▶ _PROBLEM DETAILS_: Print, word for word, every line from the beginning of the listing up to and including the line with "该模块定义了几个函数，常量和一个异常类型。\\". Pictures are to be excluded.
=== Begin Enclosure ===
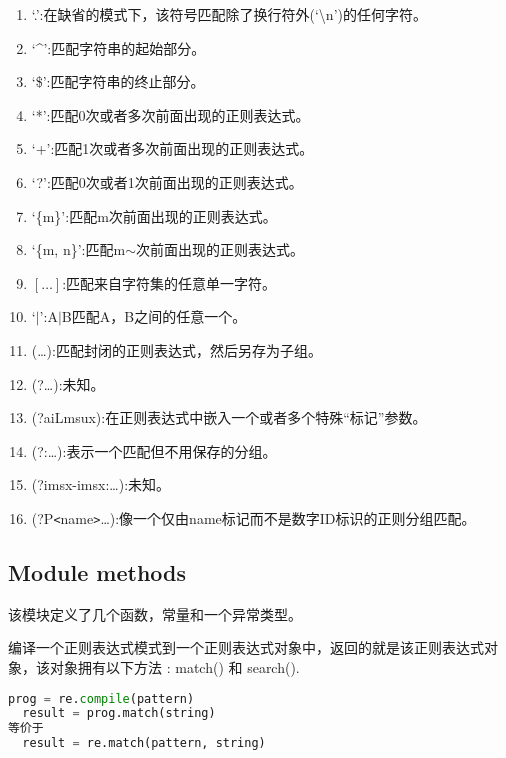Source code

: \begin{enumerate}
\item \textquoteleft{.}\textquoteright{}:在缺省的模式下，该符号匹配除了换行符外(\textquoteleft{}\textbackslash{n}\textquoteright{})的任何字符。
\item \textquoteleft{}\^{}\textquoteright{}:匹配字符串的起始部分。
\item \textquoteleft{}\$\textquoteright{}:匹配字符串的终止部分。
\item \textquoteleft{}*\textquoteright{}:匹配0次或者多次前面出现的正则表达式。
\item \textquoteleft{}+\textquoteright{}:匹配1次或者多次前面出现的正则表达式。
\item \textquoteleft{}?\textquoteright{}:匹配0次或者1次前面出现的正则表达式。
\item \textquoteleft{}\{m\}\textquoteright{}:匹配m次前面出现的正则表达式。
\item \textquoteleft{}\{m, n\}\textquoteright{}:匹配m$\sim$次前面出现的正则表达式。
\item $\left[\dots\right]$:匹配来自字符集的任意单一字符。
\item \textquoteleft{}$|$\textquoteright{}:A$|$B匹配A，B之间的任意一个。
\item (\dots):匹配封闭的正则表达式，然后另存为子组。
\item (?\dots):未知。
\item (?aiLmsux):在正则表达式中嵌入一个或者多个特殊\textquotedblleft{标记}\textquotedblright{}参数。
\item (?:\dots):表示一个匹配但不用保存的分组。
\item (?imsx-imsx:\dots):未知。
\item (?P\texttt{<}name\texttt{>}\dots{}):像一个仅由name标记而不是数字ID标识的正则分组匹配。
\end{enumerate}

\subsection{Module methods}
该模块定义了几个函数，常量和一个异常类型。\\

\noindent{\color{red}{re.compile(pattern, flags=0):}}
\par{编译一个正则表达式模式到一个正则表达式对象中，返回的就是该正则表达式对象，该对象拥有以下方法 : match() 和 search().}
\begin{lstlisting}[language=Python]
  prog = re.compile(pattern)
  result = prog.match(string)
等价于
  result = re.match(pattern, string)
\end{lstlisting}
=== End Enclosure ===
▶ _ANSWER BELOW_:
Source code

: \begin{enumerate}
\item \textquoteleft{.}\textquoteright{}:在缺省的模式下，该符号匹配除了换行符外(\textquoteleft{}\textbackslash{n}\textquoteright{})的任何字符。
\item \textquoteleft{}\^{}\textquoteright{}:匹配字符串的起始部分。
\item \textquoteleft{}\$\textquoteright{}:匹配字符串的终止部分。
\item \textquoteleft{}*\textquoteright{}:匹配0次或者多次前面出现的正则表达式。
\item \textquoteleft{}+\textquoteright{}:匹配1次或者多次前面出现的正则表达式。
\item \textquoteleft{}?\textquoteright{}:匹配0次或者1次前面出现的正则表达式。
\item \textquoteleft{}\{m\}\textquoteright{}:匹配m次前面出现的正则表达式。
\item \textquoteleft{}\{m, n\}\textquoteright{}:匹配m$\sim$次前面出现的正则表达式。
\item $\left[\dots\right]$:匹配来自字符集的任意单一字符。
\item \textquoteleft{}$|$\textquoteright{}:A$|$B匹配A，B之间的任意一个。
\item (\dots):匹配封闭的正则表达式，然后另存为子组。
\item (?\dots):未知。
\item (?aiLmsux):在正则表达式中嵌入一个或者多个特殊\textquotedblleft{标记}\textquotedblright{}参数。
\item (?:\dots):表示一个匹配但不用保存的分组。
\item (?imsx-imsx:\dots):未知。
\item (?P\texttt{<}name\texttt{>}\dots{}):像一个仅由name标记而不是数字ID标识的正则分组匹配。
\end{enumerate}

\subsection{Module methods}
该模块定义了几个函数，常量和一个异常类型。\\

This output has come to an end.